Mas antes que o fizesse, uma onda popular, trazendo á frente a bandeira nacional e a philarmonica da terra, invadia o pateo e atordoava os ares com vivas, hymnos e foguetes. Mas antes que o fizesse, uma onda popular, trazendo á frente a bandeira nacional e a philarmonica da terra, invadia o pateo e atordoava os ares com vivas, hymnos e foguetes. Á frente da musica estava radiante mestre Pertunhas, embocando a trompa com mais arreganho que nunca!

O conselheiro chegou á janella, e então é que as acclamações fôram estrondosas.

A desafinação da banda chegou a roçar pelo sublime.

O conselheiro agradeceu ao povo aquella manifestação.

Passados momentos entravam na sala Henrique, o Tapadas, e outros chefes eleitoraes, e com elles o Pertunhas, sobraçando a trompa.

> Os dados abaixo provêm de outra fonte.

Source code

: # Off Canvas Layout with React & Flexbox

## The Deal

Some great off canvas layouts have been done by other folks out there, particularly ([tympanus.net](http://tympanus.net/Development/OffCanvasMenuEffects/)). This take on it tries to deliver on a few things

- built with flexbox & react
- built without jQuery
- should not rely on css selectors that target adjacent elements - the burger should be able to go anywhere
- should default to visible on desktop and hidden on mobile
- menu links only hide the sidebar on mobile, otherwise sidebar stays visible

— Que quer dizer isto? — perguntou o conselheiro, abraçando-os.

— Cento e trinta e cinco votos a maior, sr. conselheiro, nem mais nem menos — respondeu o Tapadas, rindo ás gargalhadas.

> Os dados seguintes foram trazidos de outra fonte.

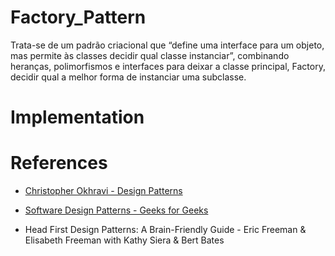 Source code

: # Factory_Pattern

Trata-se de um padrão criacional  que “define uma interface para um objeto, mas permite às classes decidir qual classe instanciar”, combinando heranças, polimorfismos e interfaces para deixar a classe principal, Factory, decidir qual a melhor forma de instanciar uma subclasse.

# Implementation



# References

* [Christopher Okhravi - Design Patterns](https://www.youtube.com/channel/UCbF-4yQQAWw-UnuCd2Azfzg/videos)

* [Software Design Patterns - Geeks for Geeks](https://www.geeksforgeeks.org/software-design-patterns/)

* Head First Design Patterns: A Brain-Friendly Guide - Eric Freeman & Elisabeth Freeman with Kathy Siera & Bert Bates
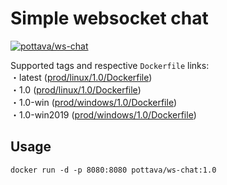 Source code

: # Simple websocket chat

[![pottava/ws-chat](http://dockeri.co/image/pottava/ws-chat)](https://hub.docker.com/r/pottava/ws-chat/)

Supported tags and respective `Dockerfile` links:  
・latest ([prod/linux/1.0/Dockerfile](https://github.com/pottava/gorilla-websocket-chat/blob/master/prod/linux/1.0/Dockerfile))  
・1.0 ([prod/linux/1.0/Dockerfile](https://github.com/pottava/gorilla-websocket-chat/blob/master/prod/linux/1.0/Dockerfile))  
・1.0-win ([prod/windows/1.0/Dockerfile](https://github.com/pottava/gorilla-websocket-chat/blob/master/prod/windows/1.0-2016/Dockerfile))  
・1.0-win2019 ([prod/windows/1.0/Dockerfile](https://github.com/pottava/gorilla-websocket-chat/blob/master/prod/windows/1.0-2019/Dockerfile))  

## Usage

`docker run -d -p 8080:8080 pottava/ws-chat:1.0`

— Cento e trinta e cinco — repetiu o Pertunhas.

— Mas d’onde vieram!

— Ora essa é boa! De Pinchões.

— De Pinchões — repetiu o Pertunhas.

— Como?... Pois o morgado?...

— Votou comnosco como um homem. Ora pudéra!

— É verdade... votou... comnosco — dizia mestre Pertunhas.

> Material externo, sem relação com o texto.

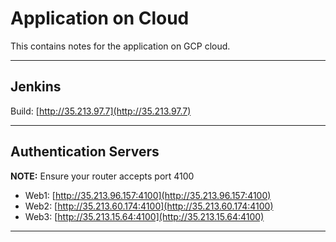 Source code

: 
# Application on Cloud

This contains notes for the application on GCP cloud.

***

## Jenkins

Build: [http://35.213.97.7](http://35.213.97.7)

***

## Authentication Servers

**NOTE:** Ensure your router accepts port 4100

- Web1: [http://35.213.96.157:4100](http://35.213.96.157:4100)
- Web2: [http://35.213.60.174:4100](http://35.213.60.174:4100)
- Web3: [http://35.213.15.64:4100](http://35.213.15.64:4100)

***
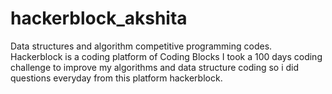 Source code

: # hackerblock_akshita
Data structures and algorithm competitive programming codes.
Hackerblock is a coding platform of Coding Blocks
I took a 100 days coding challenge to improve my algorithms and data structure coding so i did questions everyday from this platform hackerblock.
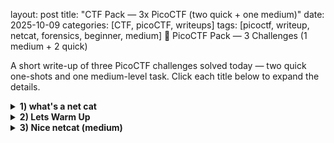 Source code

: layout: post
title: "CTF Pack — 3x PicoCTF (two quick + one medium)"
date: 2025-10-09
categories: [CTF, picoCTF, writeups]
tags: [picoctf, writeup, netcat, forensics, beginner, medium]
🧩 PicoCTF Pack — 3 Challenges (1 medium + 2 quick)

A short write-up of three PicoCTF challenges solved today — two quick one-shots and one medium-level task.
Click each title below to expand the details.

<details> <summary><b>1) what's a net cat</b></summary>
what's a net cat
🔍 Description
It was warm up before medium level CTF I'm gonna take today.
To find the flag we will need to use then netact (nc) linux command.

🛠️ What I did
Connected to the host *****:
<code>nc host.example.com 12345</code>

Received response from a server containing the flag.

📸 Screenshot  
<img src="../assets/img/ctf-2025-whats-netcat/1.png" width="600">  
🏁 Flag
<code>picoCTF{PLACEHOLDER_WHATS_A_NET_CAT}</code>  
And the task was completed.  
<img src="../assets/img/ctf-2025-whats-netcat/2.png" width="600">

</details>
<details> <summary><b>2) Lets Warm Up</b></summary>
Lets Warm Up
🔍 Description

A very basic warm-up challenge — likely reading a file or doing a simple conversion.

🛠️ Steps (placeholder)

Downloaded the file:
<code>wget http://example.com/flag.txt
 -O flag.txt</code>

Displayed the contents:
<code>cat flag.txt</code>

📸 Screenshot
<img src="../assets/img/ctf/lets-warm-up.png" alt="lets warm up screenshot" width="600">
🏁 Flag

<code>picoCTF{PLACEHOLDER_LETS_WARM_UP}</code>

</details>
<details> <summary><b>3) Nice netcat (medium)</b></summary>
Nice netcat — (medium)
🔍 Description

A medium-level challenge involving netcat and ASCII conversion — we receive a stream of numbers (space-separated) that must be translated to readable text.

🛠️ Steps to solve

Connected to the server:
<code>nc mercury.picoctf.net 35652</code>

Saved the output to a file:
<code>nc mercury.picoctf.net 35652 > nice_netcat_spaces_flag.txt</code>

The file contained space-separated decimal numbers — I converted each number to its ASCII character:
<code>awk '{ for(i=1;i<=NF;i++) printf "%c", $i; print "" }' nice_netcat_spaces_flag.txt > decoded.txt</code>
Alternatively, if numbers are in decimal format:
<code>tr ' ' '\n' < nice_netcat_spaces_flag.txt | while read num; do printf "\x$(printf %x $num)"; done ; echo</code>

Read the decoded file and retrieved the flag.

📸 Screenshots
<img src="../assets/img/ctf/nice-netcat-1.png" alt="nice netcat step 1" width="600"> <img src="../assets/img/ctf/nice-netcat-2.png" alt="nice netcat step 2" width="600">
🏁 Flag

<code>picoCTF{PLACEHOLDER_NICE_NETCAT}</code>

🔁 Notes / Takeaways

AWK is incredibly efficient for iterating over fields and converting numeric values to characters.

Always check the number format (decimal / hex / octal) before converting.

</details>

— Mas não se viu ainda ha pouco...

— Que estavam com metralha inimiga? — concluiu o Tapadas. — Que tem lá isso? Mas vão lá á igreja e verão as buxas que estão pelo chão. É um destrôço! Parece a loja de um farrapeiro.

— Mas explica-me isso, Tapadas.

— Então não ouviu a rabecada que aquelle santo do herbanario, que inda que não fôsse senão por isso deve estar assentadinho no Céo, deu ao morgado? Pois aquillo lá resentiu o homem. E quando, depois do Vicente expirar, elle voltou para a igreja, vinha a dizer: «Diabos me levem, que se tivesse aqui listas á mão, havia de ensinar os tratantes que me metteram n’esta dança». Vieram-me dizer isto, e eu que, para o que désse e viesse, sempre levava um sortimento de listas, cheguei-me por a calada ao morgado... Hein?... e metti-lh’as assim á cara. Hein!... Ora! Foi um momento! Emquanto a mesa se senta e abre cadernos, sim, senhores, e se põe tudo em ordem, estava armada a freguezia de Pinchões á nossa moda. Agora se se queria rir, era vêr o brazileiro! Como elle encafuava para a urna as listas que eu tinha trazido no bolso, e com que fogo! E eu a vêl-o enterrar até ás orelhas e a fazer-me carrancudo! No fim então é que fôram ellas, quando principiaram a apparecer as nossas listas ás cargas cerradas. O homem enfiou! cuidei que lhe dava alguma coisa no fim. Berrou, protestou... fez coisas do arco da velha. Agora chia contra o morgado, e se o encontra é capaz de o comer... Para coroar a festa, á girandola, que aqui o mestre Pertunhas tinha preparada para elles, pegamos-lhe nós o fogo e, estourou que foi um gôsto!

E o Tapadas terminou com outra gargalhada.

O Pertunhas quiz protestar contra a accusação, mas o Tapadas voltou-lhe as costas, dizendo:

— Ora adeus, meu amigo! O melhor é calar-se.

E elle seguiu o alvitre, limitando-se a dizer a meia voz para os que estavam proximos:

— Este Tapadas tem cada graça!

Assim pois a victoria do conselheiro era devida ao herbanario. Tinham-lhe falhado todos os seus cálculos politicos, transigira com exigencias, nem sempre justas, o que de nada lhe servira, e salvára-o o elemento que desprezava. Acontece ás vezes d’isto aos homens que muito calculam.

As senhoras, que estavam sabendo de Henrique o succedido, renovaram as suas demonstrações de alegria.

O conselheiro, porém, ficou preoccupado no meio das festas de familia e das festas populares que se faziam no pateo.